Stopping Quench Cracking

Extreme thermal fields introduce invisible quantities of metallic stress. Complex geometrical profiles further complicate this issue. The metal part enters the quench pool, the aggressive thermal fields pull and tug at the geometry, and the heated alloy microstructure fractures. The cracks propagate along potential fracture lines. Tempering is utilised as a crack prevention process here, but it may be wise to switch to an alternative quenching medium. Additionally, use two-piece designs for those geometrically complex parts.

Some defects are caused by furnace flaws and conveyance errors. A leak in the furnace or a damaged induction element will obviously cause parts distortion. Elsewhere, a poorly programmed project is overheating the workpieces. A damaged seal is also causing oxidisation scale, so the maintenance program has fallen short. Maintenance related or machine fault, operator error or material-based flaw, the problems must be addressed before they spread to the entire batch. Fortunately, many of these defects can be reversed by a secondary heat treatment process. Otherwise, a definitive remedy, such as protective gas or an alternate quench medium, must be actioned.

Modern alloys are among the toughest materials known to man. A selected alloy, perhaps destined to become a key part in a massive construction project, can handle massive loads, yet still flex ever so slightly when a stiff breeze blow. However, despite being remarkably durable, even the hardest alloys become fatigued. Time is a primary ingredient here, but there are other forces at work.

Determining the Causal Factors

Loading and unloading effects cause metal parts to crack. The massive structure mentioned above is perhaps a crane this time, and the superstructure of this heavy lifter is experiencing intergranular cracking.
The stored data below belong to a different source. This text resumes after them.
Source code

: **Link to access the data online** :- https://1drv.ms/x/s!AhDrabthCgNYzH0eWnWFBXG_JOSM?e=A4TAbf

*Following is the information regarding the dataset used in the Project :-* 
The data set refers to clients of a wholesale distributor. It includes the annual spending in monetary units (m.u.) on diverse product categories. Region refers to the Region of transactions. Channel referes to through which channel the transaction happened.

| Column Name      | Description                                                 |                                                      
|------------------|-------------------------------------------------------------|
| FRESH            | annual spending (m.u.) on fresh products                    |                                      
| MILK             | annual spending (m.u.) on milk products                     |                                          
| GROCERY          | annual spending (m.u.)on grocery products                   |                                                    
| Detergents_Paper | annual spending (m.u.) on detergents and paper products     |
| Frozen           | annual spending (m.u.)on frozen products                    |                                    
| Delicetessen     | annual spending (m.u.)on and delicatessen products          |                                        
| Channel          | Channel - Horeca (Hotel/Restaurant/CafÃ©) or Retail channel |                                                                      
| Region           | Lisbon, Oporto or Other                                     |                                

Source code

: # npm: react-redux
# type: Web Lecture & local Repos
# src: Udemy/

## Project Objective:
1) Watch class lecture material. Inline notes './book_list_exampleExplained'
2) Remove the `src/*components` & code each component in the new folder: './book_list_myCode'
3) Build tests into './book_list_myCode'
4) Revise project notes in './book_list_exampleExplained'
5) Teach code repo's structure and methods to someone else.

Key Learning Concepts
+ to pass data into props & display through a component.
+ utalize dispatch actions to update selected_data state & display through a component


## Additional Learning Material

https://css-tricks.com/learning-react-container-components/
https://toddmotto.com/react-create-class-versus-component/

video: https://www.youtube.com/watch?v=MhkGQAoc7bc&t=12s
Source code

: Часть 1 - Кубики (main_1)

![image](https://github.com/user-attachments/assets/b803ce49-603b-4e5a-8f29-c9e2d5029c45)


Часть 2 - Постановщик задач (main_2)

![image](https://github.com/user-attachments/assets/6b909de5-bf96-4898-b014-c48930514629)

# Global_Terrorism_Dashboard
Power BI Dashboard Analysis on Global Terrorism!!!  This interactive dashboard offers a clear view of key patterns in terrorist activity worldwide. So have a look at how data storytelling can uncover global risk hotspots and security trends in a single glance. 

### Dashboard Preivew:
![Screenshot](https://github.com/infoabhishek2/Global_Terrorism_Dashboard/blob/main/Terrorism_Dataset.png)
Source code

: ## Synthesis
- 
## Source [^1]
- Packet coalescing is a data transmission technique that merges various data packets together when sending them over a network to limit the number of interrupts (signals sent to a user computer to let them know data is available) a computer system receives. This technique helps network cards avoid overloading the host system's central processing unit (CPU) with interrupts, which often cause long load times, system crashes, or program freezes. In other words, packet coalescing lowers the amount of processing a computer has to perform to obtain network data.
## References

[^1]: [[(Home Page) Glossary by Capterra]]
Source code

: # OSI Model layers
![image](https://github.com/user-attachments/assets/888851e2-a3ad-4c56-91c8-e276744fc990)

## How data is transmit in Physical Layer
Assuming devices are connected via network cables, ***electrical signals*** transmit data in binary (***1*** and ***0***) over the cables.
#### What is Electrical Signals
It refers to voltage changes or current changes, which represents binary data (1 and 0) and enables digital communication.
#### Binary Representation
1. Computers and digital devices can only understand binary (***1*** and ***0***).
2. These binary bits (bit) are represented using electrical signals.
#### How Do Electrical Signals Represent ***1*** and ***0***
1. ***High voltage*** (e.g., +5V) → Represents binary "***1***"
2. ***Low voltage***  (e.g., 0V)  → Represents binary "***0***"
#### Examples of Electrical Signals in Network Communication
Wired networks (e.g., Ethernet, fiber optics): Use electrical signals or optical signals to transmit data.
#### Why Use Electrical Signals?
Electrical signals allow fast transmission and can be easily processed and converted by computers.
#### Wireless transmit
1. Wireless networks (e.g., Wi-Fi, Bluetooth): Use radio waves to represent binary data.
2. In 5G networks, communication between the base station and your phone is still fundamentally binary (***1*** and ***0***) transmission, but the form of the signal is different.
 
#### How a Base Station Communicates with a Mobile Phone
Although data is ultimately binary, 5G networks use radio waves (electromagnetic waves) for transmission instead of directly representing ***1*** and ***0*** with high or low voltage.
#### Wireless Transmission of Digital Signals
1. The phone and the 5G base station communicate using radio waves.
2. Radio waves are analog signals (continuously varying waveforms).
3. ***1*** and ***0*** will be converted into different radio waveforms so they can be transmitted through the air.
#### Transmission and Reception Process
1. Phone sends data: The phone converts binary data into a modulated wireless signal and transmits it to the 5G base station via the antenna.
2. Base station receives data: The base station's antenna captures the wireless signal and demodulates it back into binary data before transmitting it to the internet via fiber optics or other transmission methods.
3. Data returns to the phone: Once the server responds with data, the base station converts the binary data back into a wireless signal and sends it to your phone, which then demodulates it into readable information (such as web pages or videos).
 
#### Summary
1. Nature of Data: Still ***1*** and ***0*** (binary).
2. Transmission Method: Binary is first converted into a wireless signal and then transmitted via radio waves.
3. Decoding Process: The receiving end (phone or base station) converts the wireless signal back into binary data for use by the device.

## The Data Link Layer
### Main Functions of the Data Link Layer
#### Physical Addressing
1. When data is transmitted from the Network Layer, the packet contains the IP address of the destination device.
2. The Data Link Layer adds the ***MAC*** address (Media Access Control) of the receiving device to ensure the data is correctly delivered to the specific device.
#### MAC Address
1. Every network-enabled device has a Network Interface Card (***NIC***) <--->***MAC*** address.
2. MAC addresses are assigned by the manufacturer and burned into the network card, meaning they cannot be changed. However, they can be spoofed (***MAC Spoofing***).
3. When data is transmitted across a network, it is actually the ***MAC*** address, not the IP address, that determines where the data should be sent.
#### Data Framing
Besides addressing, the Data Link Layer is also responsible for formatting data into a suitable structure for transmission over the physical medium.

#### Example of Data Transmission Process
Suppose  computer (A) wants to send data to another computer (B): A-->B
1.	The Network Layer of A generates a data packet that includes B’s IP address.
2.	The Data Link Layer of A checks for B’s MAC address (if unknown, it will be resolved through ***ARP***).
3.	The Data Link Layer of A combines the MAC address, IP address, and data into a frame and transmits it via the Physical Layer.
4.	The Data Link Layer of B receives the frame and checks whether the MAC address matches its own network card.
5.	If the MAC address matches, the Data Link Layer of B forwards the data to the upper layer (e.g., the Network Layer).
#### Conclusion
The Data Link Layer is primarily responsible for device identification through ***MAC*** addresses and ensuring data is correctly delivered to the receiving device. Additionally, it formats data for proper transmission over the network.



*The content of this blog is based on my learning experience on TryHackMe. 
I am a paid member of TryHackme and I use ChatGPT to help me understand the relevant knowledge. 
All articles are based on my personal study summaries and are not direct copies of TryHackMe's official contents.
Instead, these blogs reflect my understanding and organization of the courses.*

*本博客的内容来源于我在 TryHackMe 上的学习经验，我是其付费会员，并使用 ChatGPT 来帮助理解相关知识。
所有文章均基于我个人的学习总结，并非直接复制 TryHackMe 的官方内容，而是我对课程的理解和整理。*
Elsewhere, a roving eye has spotted cracks in the plating of a pressure vessel. A bowing and flexing effect is distorting the alloy lining. As a fluid changes state or expands, internal stresses and external material surfaces are in conflict. The stress is wrenching the metal and torturing its microcrystalline structure. Heat expansion and cooling, loading and unloading effects, these transient forces create unendurable stress, which then manifests as metal fatigue.

Heat Treatment Repairs

First of all, identify the stress factor. Cyclic stress, the example mentioned above, isn’t the only culprit. There are vibrational events, which propagate along metal surfaces until they find material weak spots. Corrosive chemicals weaken and even transform formerly hard steel parts into brittle shadows of themselves. So, what can be done to remedy metal fatigue? As ever, we turn to heat treatment technology. Think about what’s happening to the alloy workpiece. It’s too rigid, so it’s not stress-capable. By employing a heat treatment process, we restore ductility to the metal component. The cracks no longer propagate when the alloy is heated, quenched, and tempered. In fact, the fracture lines can reverse. A lengthy cooling period is typically required to achieve this fracture-negating goal, but that process requirement is a small sacrifice, considering the stress-relieving gains.
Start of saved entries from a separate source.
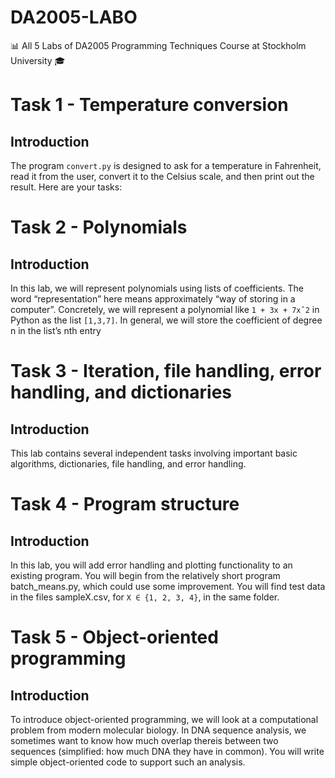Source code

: # DA2005-LABO
📊 All 5 Labs of DA2005 Programming Techniques Course at Stockholm University 🎓

# Task 1 - Temperature conversion

## Introduction

The program `convert.py` is designed to ask for a temperature in Fahrenheit, read it from the user, convert it to the Celsius scale, and then print out the result. Here are your tasks:
    
# Task 2 - Polynomials

## Introduction

In this lab, we will represent polynomials using lists of coefficients. The word “representation” here
means approximately “way of storing in a computer”. Concretely, we will represent a polynomial like
`1 + 3x + 7xˆ2` in Python as the list `[1,3,7]`. In general, we will store the coefficient of degree n in the list’s
nth entry

# Task 3 - Iteration, file handling, error handling, and dictionaries

## Introduction 

This lab contains several independent tasks involving important basic algorithms, dictionaries, file handling, and error handling.

# Task 4 - Program structure

## Introduction

In this lab, you will add error handling and plotting functionality to an existing program. You will begin from the relatively short program batch_means.py, which could use some improvement. You will find test data in the files sampleX.csv, for `X ∈ {1, 2, 3, 4}`, in the same folder.

# Task 5 - Object-oriented programming

## Introduction

To introduce object-oriented programming, we will look at a computational problem from modern molecular biology. In DNA sequence analysis, we sometimes want to know how much overlap thereis between two sequences (simplified: how much DNA they have in common). You will write simple object-oriented code to support such an analysis.

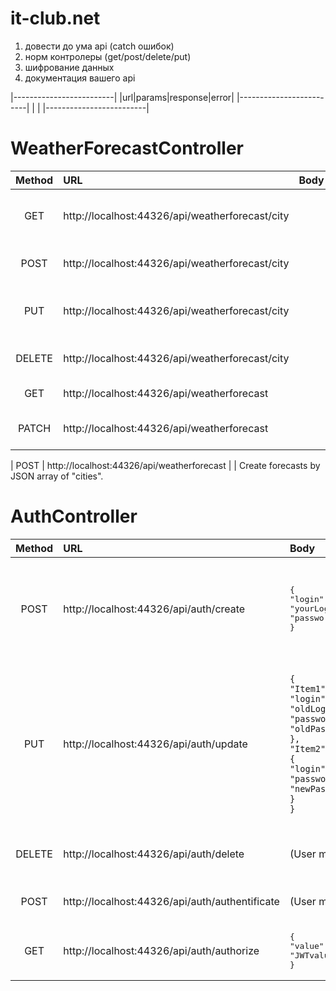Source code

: # it-club.net

1) довести до ума api (catch ошибок)
2) норм контролеры (get/post/delete/put)
3) шифрование данных
4) документация вашего api

|-------------------------|
|url|params|response|error|
|-------------------------|
|                         |
|-------------------------|




# WeatherForecastController
| Method    | URL                                                | Body       | Description                                                      |
| :-------: | :--------------------------------------------      | :--------- | :-----------------------------------------------------------     |
| GET         | http://localhost:44326/api/weatherforecast/city  || Get a single forecast data by "city" field.
| POST        | http://localhost:44326/api/weatherforecast/city  || Create a forecast by "city" field.
| PUT         | http://localhost:44326/api/weatherforecast/city  || Update a forecast data by "city" field.
| DELETE      | http://localhost:44326/api/weatherforecast/city  || Delete forecast by "city" field.
| GET         | http://localhost:44326/api/weatherforecast       || Get all forecasts.
| PATCH       | http://localhost:44326/api/weatherforecast       || Update all forecasts data.

| POST       | http://localhost:44326/api/weatherforecast        |          | Create forecasts by JSON array of "cities".




# AuthController
| Method    | URL                                           | Body       | Description                                                 |
| :-------: | :-------------------------------------------- | :--------- | :-----------------------------------------------------------|
| POST      | http://localhost:44326/api/auth/create        |<pre lang="json">{<br/>"login": "yourLogin",<br/>"password": "yourPassword"<br/>}</pre>| Create a single user. Login(unique, length: [2;20]) and password(length: [5;100]) are required.
| PUT       | http://localhost:44326/api/auth/update        |<code>{<br/>"Item1": {<br/>"login": "oldLogin",<br/>"password": "oldPassword"<br/>},<br/>"Item2": {<br/>"login": "newLogin",<br/>"password": "newPassword"<br/>}<br/>}</code>| Update the user by changing property values. Item1 represents OldUser(old login and password are required), and Item2 representes NewUser(all changes are here).
| DELETE    | http://localhost:44326/api/auth/delete        |(User model as in /create)| Deletes the user(password and login are required).
| POST      | http://localhost:44326/api/auth/authentificate|(User model as in /create)| Authentificate the user by creating JWT.
| GET      | http://localhost:44326/api/auth/authorize      |<pre lang="json">{<br/>"value": "JWTvalue"<br/>}</pre>| Authorize the user by JWT.
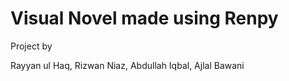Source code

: # Visual Novel made using Renpy

Project by

Rayyan ul Haq,
Rizwan Niaz,
Abdullah Iqbal,
Ajlal Bawani
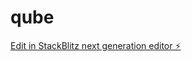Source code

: # qube

[Edit in StackBlitz next generation editor ⚡️](https://stackblitz.com/~/github.com/ElderTask/qube)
A Purpose-Designed Heat Treatment Solution

Normalization is chosen as the internal stress remover, with the process applying 900°C of material transformative thermal energy. Quenched and air-cooled, the broken grain structure within the formerly stressed metal part benefits from a newly imbued microcrystalline structure, which is uniform and free of crack-inducing tension.
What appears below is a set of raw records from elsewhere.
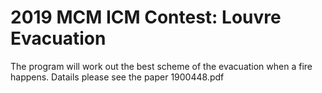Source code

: # 2019 MCM ICM Contest: Louvre Evacuation
The program will work out the best scheme of the evacuation when a fire happens. Datails please see the paper 1900448.pdf

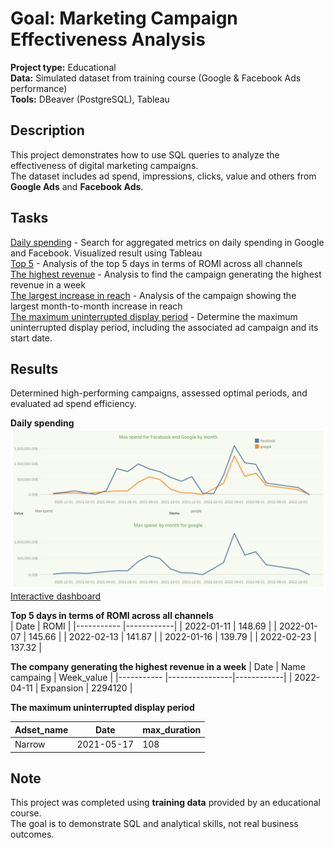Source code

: # Goal: Marketing Campaign Effectiveness Analysis
**Project type:** Educational  
**Data:** Simulated dataset from training course (Google & Facebook Ads performance)  
**Tools:** DBeaver (PostgreSQL), Tableau 
## Description 
This project demonstrates how to use SQL queries to analyze the effectiveness of digital marketing campaigns.  
The dataset includes ad spend, impressions, clicks, value and others from **Google Ads** and **Facebook Ads**.
## Tasks
[Daily spending](/query_1.sql) - Search for aggregated metrics on daily spending in Google and Facebook. Visualized result using Tableau  
[Top 5](/query_2.sql) - Analysis of the top 5 days in terms of ROMI across all channels  
[The highest revenue](/query_3.sql) - Analysis to find the campaign generating the highest revenue in a week  
[The largest increase in reach](/query_4.sql) - Analysis of the campaign showing the largest month-to-month increase in reach  
[The maximum uninterrupted display period](/query_5.sql) - Determine the maximum uninterrupted display period, including the associated ad campaign and its start date.

## Results
Determined high-performing campaigns, assessed optimal periods, and evaluated ad spend efficiency.  

**Daily spending**  
![Dashboard Screenshot](https://github.com/katerynamaiatska/Data_portfolio/blob/main/project1/Dashboard%201.png?raw=true)  
[Interactive dashboard](https://public.tableau.com/views/query_17563955596260/Dashboard1?:language=en-US&publish=yes&:sid=&:redirect=auth&:display_count=n&:origin=viz_share_link)

**Top 5 days in terms of ROMI across all channels**  
|    Date    |      ROMI  |
|----------- |------------|
| 2022-01-11 |  148.69    |
| 2022-01-07 |	145.66    |
| 2022-02-13 |	141.87    |
| 2022-01-16 |	139.79    |
| 2022-02-23 |	137.32    |

**The company generating the highest revenue in a week**
|    Date    | Name campaing  | Week_value |
|----------- |----------------|------------|
| 2022-04-11 | Expansion	    |  2294120   |

**The maximum uninterrupted display period**

|  Adset_name |    Date    | max_duration |
|-----------  |------------|--------------|
|    Narrow   | 2021-05-17 |      108     |


## Note 
This project was completed using **training data** provided by an educational course.  
The goal is to demonstrate SQL and analytical skills, not real business outcomes.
To really solve this issue, reduce the cyclic energies that are impacting the alloy parts. Remove the vibrations by breaking the propagation paths. Install hoses, or simply eliminate the root cause. In the short-term, machining and penetration welding can help somewhat, but these tools don’t address the underlying issue. For a long-term answer, heat treatment energy sinks deep into a fatigued part to find and release all crack-eliciting stress.